Thomas County Health Department’s leadership is passionate about Jimerson promoting the capabilities of the department and leveraging her position as the health educator to help the community integrate wellness into the workplace.
“Most people think we only work with those in poverty,” Jimerson said. “But we also work with worksites. We can do labs, biometrics. We can do that sort of stuff at a discounted price. We can come to you. You can come to the office. I can help write policy, and I have contacts throughout the state, if you want to look at systems. I was there to help Keesa however she needed, and to be her cheerleader.”
This top-down approach is critical to moving the needle on employee health. Dr. Ablah said that WorkWellKS is built around the 3-4-80 model: three risk factors—diet, physical activity, and tobacco use—contribute to four chronic conditions—heart disease, diabetes, lung disease, and cancer—that account for 80 percent of premature deaths.
“These behaviors are the things we can modify,” Dr. Ablah said. “The traditional model is pretty focused on programs and providing information. We want to make sure the model we develop is based in systems. We want people to build comprehensive initiatives that promote a healthy culture.”
In its most simple form, successful programs don’t look like programs at all.

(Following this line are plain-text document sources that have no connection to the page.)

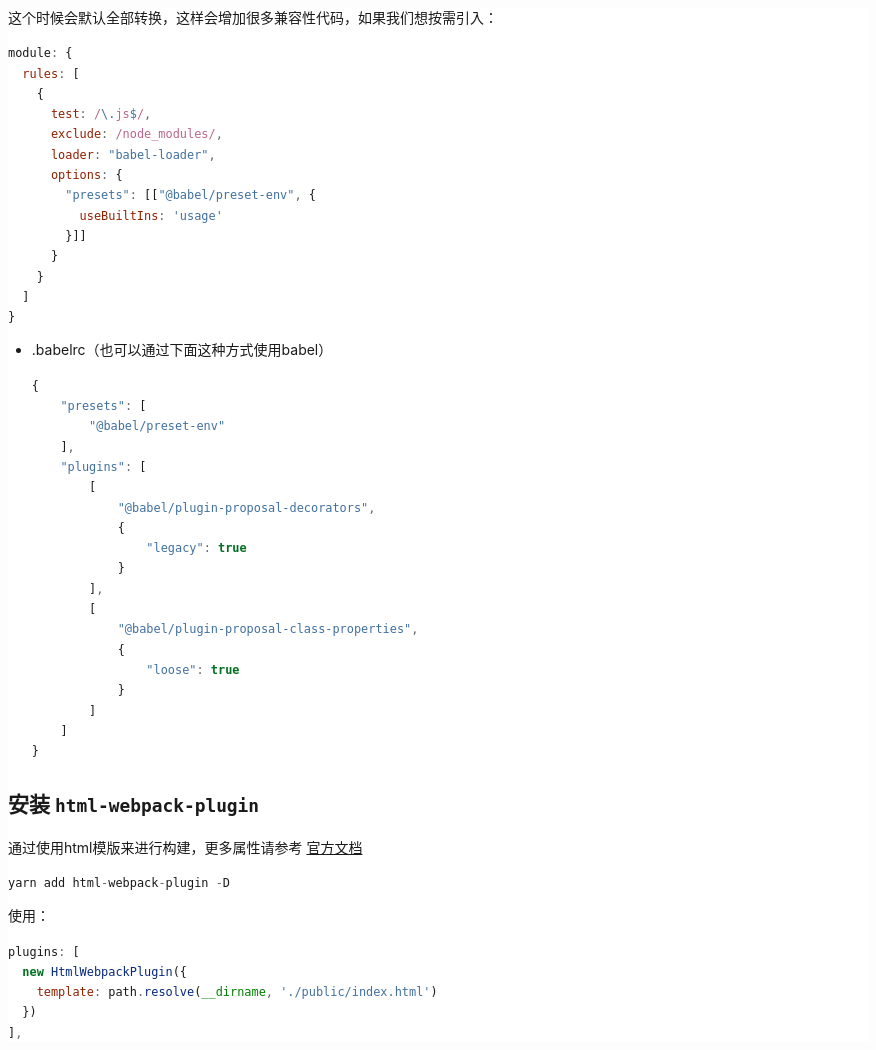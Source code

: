   这个时候会默认全部转换，这样会增加很多兼容性代码，如果我们想按需引入：

  ```js
  module: {
    rules: [
      { 
        test: /\.js$/, 
        exclude: /node_modules/, 
        loader: "babel-loader",
        options: {
          "presets": [["@babel/preset-env", {
            useBuiltIns: 'usage'
          }]]
        }
      }
    ]
  }
  ```

+ .babelrc（也可以通过下面这种方式使用babel）

  ```js
  {
      "presets": [
          "@babel/preset-env"
      ],
      "plugins": [
          [
              "@babel/plugin-proposal-decorators",
              {
                  "legacy": true
              }
          ],
          [
              "@babel/plugin-proposal-class-properties",
              {
                  "loose": true
              }
          ]
      ]
  }
  ```

  

## 安装 `html-webpack-plugin`

通过使用html模版来进行构建，更多属性请参考 [官方文档](https://github.com/jantimon/html-webpack-plugin)

```js
yarn add html-webpack-plugin -D
```

使用：

```js
plugins: [
  new HtmlWebpackPlugin({
    template: path.resolve(__dirname, './public/index.html')
  })
],
```
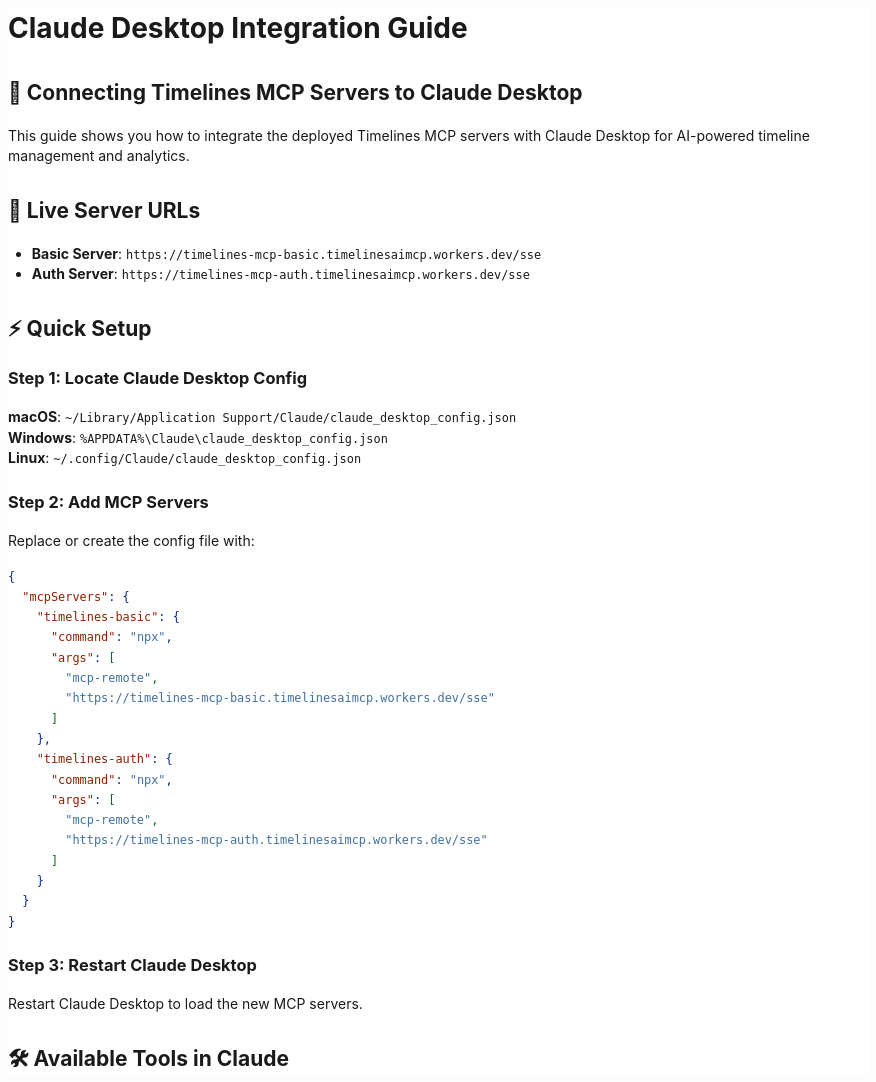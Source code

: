 # Claude Desktop Integration Guide

## 🔗 Connecting Timelines MCP Servers to Claude Desktop

This guide shows you how to integrate the deployed Timelines MCP servers with Claude Desktop for AI-powered timeline management and analytics.

## 🚀 Live Server URLs

- **Basic Server**: `https://timelines-mcp-basic.timelinesaimcp.workers.dev/sse`
- **Auth Server**: `https://timelines-mcp-auth.timelinesaimcp.workers.dev/sse`

## ⚡ Quick Setup

### Step 1: Locate Claude Desktop Config

**macOS**: `~/Library/Application Support/Claude/claude_desktop_config.json`  
**Windows**: `%APPDATA%\Claude\claude_desktop_config.json`  
**Linux**: `~/.config/Claude/claude_desktop_config.json`

### Step 2: Add MCP Servers

Replace or create the config file with:

```json
{
  "mcpServers": {
    "timelines-basic": {
      "command": "npx",
      "args": [
        "mcp-remote",
        "https://timelines-mcp-basic.timelinesaimcp.workers.dev/sse"
      ]
    },
    "timelines-auth": {
      "command": "npx",
      "args": [
        "mcp-remote",
        "https://timelines-mcp-auth.timelinesaimcp.workers.dev/sse"
      ]
    }
  }
}
```

### Step 3: Restart Claude Desktop

Restart Claude Desktop to load the new MCP servers.

## 🛠️ Available Tools in Claude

Instead, they shift the cultural norms so that over time, bringing doughnuts to the workplace will not only be rare— it will elicit question and scrutiny.
Dr. Ablah offers that there is ample science to support the effort to create systems change around food, tobacco, or activity in the workplace. Permissive cultures might not overtly encourage unhealthy behavior, but in the absence of health-centered policy, acceptance of unhealthy habits is implied, even encouraged. Cultural shifts that eliminate a company’s active participation in providing unhealthy food will improve an employee’s food consumption.
“As a function of being an employee at McCarty Family Farms, I’m eating more fruits and veggies, just because I’m there,” Dr. Ablah said. “The science supports this—if I have a cupcake and I put it in front of you, you’re more likely to eat it than someone who is even just a few feet away.”
The health effects of McCarty’s efforts aren’t contained to the Rexford site. Both the city of Colby and the Thomas County government signed on with the health department to help measure employee health and work toward sustainable wellness policy. And during a recent meeting, Lon Frahm, CEO of Frahm Farmland in Colby, expressed interest in creating a healthy environment for the farm’s employees.
“He made the comment that it would be nice if someone could come out to us,” Jimerson said. “I ran over, shook his hand and told him I could help. When he asked who else was doing this, I told him about what we’ve been doing at McCarty.”
As a result of that conversation, the Thomas County Health Department has traveled to the worksite to perform health screenings to assess employee health and will work with the farm’s management to develop health initiatives.
“Those are a few of the projects that we’ve been able to bring in from working with McCarty Family Farms,” Jimerson said. “We’ve been able to give people information about where they are, and we’ve had some people make lifestyle changes from that work.”
Moving workplaces to healthier systems doesn’t require massive restructuring or draconian policies that create friction with employees.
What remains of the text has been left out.